* **What to do**: Among the entries below, count the lines containing the string "have". Only the count is needed.

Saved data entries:
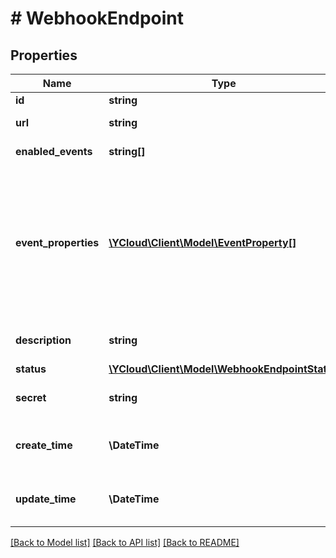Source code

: # # WebhookEndpoint

## Properties

Name | Type | Description | Notes
------------ | ------------- | ------------- | -------------
**id** | **string** | Unique ID for the object. |
**url** | **string** | The URL of the webhook endpoint. | [optional]
**enabled_events** | **string[]** | The list of events to enable for this endpoint. | [optional]
**event_properties** | [**\YCloud\Client\Model\EventProperty[]**](EventProperty.md) | Optional configuration for event properties in webhook payloads. Specifies which properties should be included for specific event types. When &#x60;enabledEvents&#x60; contains &#x60;contact.attributes_changed&#x60;, this field is required and must contain at least one event property configuration for that event type. | [optional]
**description** | **string** | An optional description of what the webhook is used for. | [optional]
**status** | [**\YCloud\Client\Model\WebhookEndpointStatus**](WebhookEndpointStatus.md) |  | [optional]
**secret** | **string** | The endpoint&#39;s secret, used to generate webhook signatures. | [optional]
**create_time** | **\DateTime** | The time at which this object was created, formatted in [RFC 3339](https://datatracker.ietf.org/doc/html/rfc3339). e.g., &#x60;2022-06-01T12:00:00.000Z&#x60;. | [optional]
**update_time** | **\DateTime** | The time at which this object was updated, formatted in [RFC 3339](https://datatracker.ietf.org/doc/html/rfc3339). e.g., &#x60;2022-06-01T12:00:00.000Z&#x60;. | [optional]

[[Back to Model list]](../../README.md#models) [[Back to API list]](../../README.md#endpoints) [[Back to README]](../../README.md)

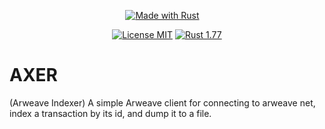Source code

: <div align="center">

<a style="margin-right:15px" href="#"><img src="https://forthebadge.com/images/badges/made-with-rust.svg" alt="Made with Rust"/></a>


<a href="https://opensource.org/licenses/MIT"><img src="https://img.shields.io/badge/License-MIT-brightgreen.svg" alt="License MIT"/></a>
<a href="https://www.rust-lang.org/"><img src="https://img.shields.io/badge/rust-1.78-orange.svg" alt="Rust 1.77"/></a>

</div>

# AXER

(Arweave Indexer) A simple Arweave client for connecting to arweave net, index a transaction by its id, and dump it to a file.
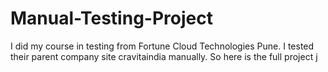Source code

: # Manual-Testing-Project
I did my course in testing from Fortune Cloud Technologies Pune. I tested their parent company site cravitaindia manually. So here is the full project
j
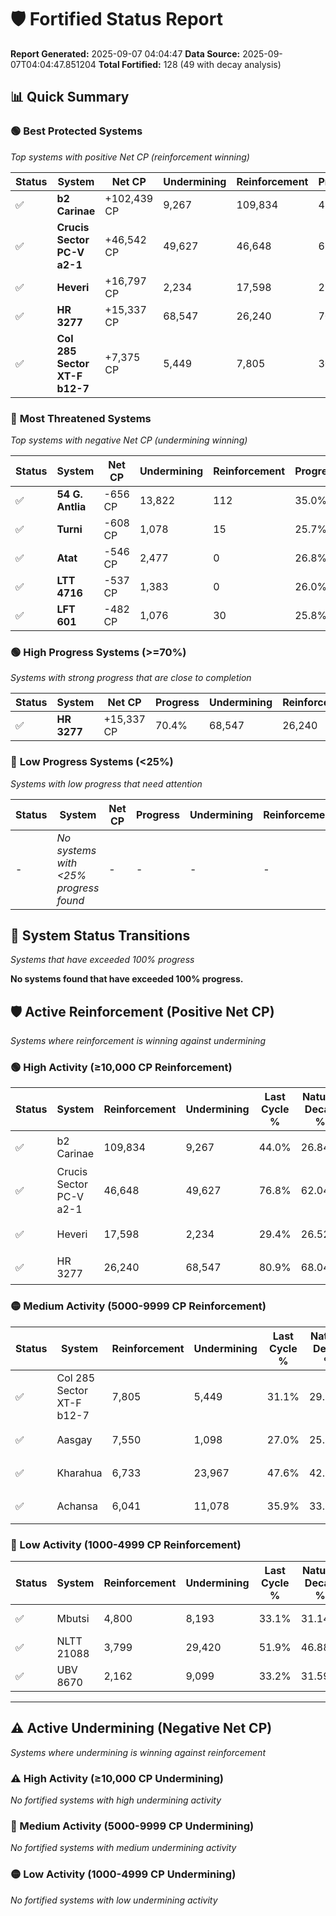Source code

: # 🛡️ Fortified Status Report

**Report Generated:** 2025-09-07 04:04:47
**Data Source:** 2025-09-07T04:04:47.851204
**Total Fortified:** 128 (49 with decay analysis)

## 📊 Quick Summary

### 🟢 **Best Protected Systems**
*Top systems with positive Net CP (reinforcement winning)*

| Status | System | Net CP | Undermining | Reinforcement | Progress |
|--------|--------|--------|-------------|---------------|----------|
| ✅ | **b2 Carinae** | +102,439 CP | 9,267 | 109,834 | 42.6% |
| ✅ | **Crucis Sector PC-V a2-1** | +46,542 CP | 49,627 | 46,648 | 69.2% |
| ✅ | **Heveri** | +16,797 CP | 2,234 | 17,598 | 29.1% |
| ✅ | **HR 3277** | +15,337 CP | 68,547 | 26,240 | 70.4% |
| ✅ | **Col 285 Sector XT-F b12-7** | +7,375 CP | 5,449 | 7,805 | 30.3% |

### 🔴 **Most Threatened Systems**
*Top systems with negative Net CP (undermining winning)*

| Status | System | Net CP | Undermining | Reinforcement | Progress |
|--------|--------|--------|-------------|---------------|----------|
| ✅ | **54 G. Antlia** | -656 CP | 13,822 | 112 | 35.0% |
| ✅ | **Turni** | -608 CP | 1,078 | 15 | 25.7% |
| ✅ | **Atat** | -546 CP | 2,477 | 0 | 26.8% |
| ✅ | **LTT 4716** | -537 CP | 1,383 | 0 | 26.0% |
| ✅ | **LFT 601** | -482 CP | 1,076 | 30 | 25.8% |

### 🟢 **High Progress Systems (>=70%)**
*Systems with strong progress that are close to completion*

| Status | System | Net CP | Progress | Undermining | Reinforcement |
|--------|--------|--------|----------|-------------|---------------|
| ✅ | **HR 3277** | +15,337 CP | 70.4% | 68,547 | 26,240 |

### 🔴 **Low Progress Systems (<25%)**
*Systems with low progress that need attention*

| Status | System | Net CP | Progress | Undermining | Reinforcement |
|--------|--------|--------|----------|-------------|---------------|
| - | *No systems with <25% progress found* | - | - | - | - |
## 🔄 System Status Transitions
*Systems that have exceeded 100% progress*

**No systems found that have exceeded 100% progress.**

## 🛡️ Active Reinforcement (Positive Net CP)
*Systems where reinforcement is winning against undermining*

### 🟢 High Activity (≥10,000 CP Reinforcement)

| Status | System | Reinforcement | Undermining | Last Cycle % | Natural Decay % | Current Progress % | Current CP | Net CP | Activity |
|--------|--------|---------------|-------------|--------------|-----------------|-------------------|------------|--------|----------|
| ✅ | b2 Carinae | 109,834 | 9,267 | 44.0% | 26.84% | 42.6% | 276,900 | +102,439 | 🟢 High Reinforcement |
| ✅ | Crucis Sector PC-V a2-1 | 46,648 | 49,627 | 76.8% | 62.04% | 69.2% | 449,800 | +46,542 | 🟢 High Reinforcement |
| ✅ | Heveri | 17,598 | 2,234 | 29.4% | 26.52% | 29.1% | 189,150 | +16,797 | 🟢 High Reinforcement |
| ✅ | HR 3277 | 26,240 | 68,547 | 80.9% | 68.04% | 70.4% | 457,600 | +15,337 | 🟢 High Reinforcement |

### 🟡 Medium Activity (5000-9999 CP Reinforcement)

| Status | System | Reinforcement | Undermining | Last Cycle % | Natural Decay % | Current Progress % | Current CP | Net CP | Activity |
|--------|--------|---------------|-------------|--------------|-----------------|-------------------|------------|--------|----------|
| ✅ | Col 285 Sector XT-F b12-7 | 7,805 | 5,449 | 31.1% | 29.17% | 30.3% | 196,950 | +7,375 | 🟡 Medium Reinforcement |
| ✅ | Aasgay | 7,550 | 1,098 | 27.0% | 25.75% | 26.8% | 174,200 | +6,844 | 🟡 Medium Reinforcement |
| ✅ | Kharahua | 6,733 | 23,967 | 47.6% | 42.92% | 43.9% | 285,350 | +6,399 | 🟡 Medium Reinforcement |
| ✅ | Achansa | 6,041 | 11,078 | 35.9% | 33.33% | 34.2% | 222,300 | +5,626 | 🟡 Medium Reinforcement |

### 🔴 Low Activity (1000-4999 CP Reinforcement)

| Status | System | Reinforcement | Undermining | Last Cycle % | Natural Decay % | Current Progress % | Current CP | Net CP | Activity |
|--------|--------|---------------|-------------|--------------|-----------------|-------------------|------------|--------|----------|
| ✅ | Mbutsi | 4,800 | 8,193 | 33.1% | 31.14% | 31.8% | 206,700 | +4,298 | 🔵 Low Reinforcement |
| ✅ | NLTT 21088 | 3,799 | 29,420 | 51.9% | 46.88% | 47.4% | 308,100 | +3,379 | 🔵 Low Reinforcement |
| ✅ | UBV 8670 | 2,162 | 9,099 | 33.2% | 31.59% | 31.8% | 206,700 | +1,365 | 🔵 Low Reinforcement |


---

## ⚠️ Active Undermining (Negative Net CP)
*Systems where undermining is winning against reinforcement*

### ⚠️ High Activity (≥10,000 CP Undermining)

*No fortified systems with high undermining activity*

### 🔶 Medium Activity (5000-9999 CP Undermining)

*No fortified systems with medium undermining activity*

### 🟡 Low Activity (1000-4999 CP Undermining)

*No fortified systems with low undermining activity*
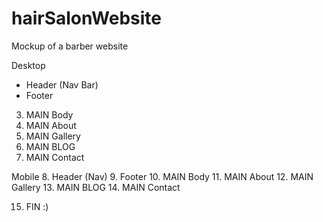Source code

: # hairSalonWebsite
Mockup of a barber website

Desktop
- Header (Nav Bar) 
- Footer
3. MAIN Body
4. MAIN About
5. MAIN Gallery
6. MAIN BLOG
7. MAIN Contact

Mobile
8. Header (Nav)
9. Footer
10. MAIN Body
11. MAIN About
12. MAIN Gallery
13. MAIN BLOG
14. MAIN Contact

15. FIN :)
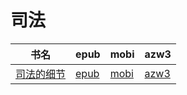 # 司法

| 书名 | epub | mobi | azw3 |
| --- | --- | --- | --- |
| [司法的细节](None) | [epub](None) | [mobi](None) | [azw3](None) |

* **Solution for this problem**: 2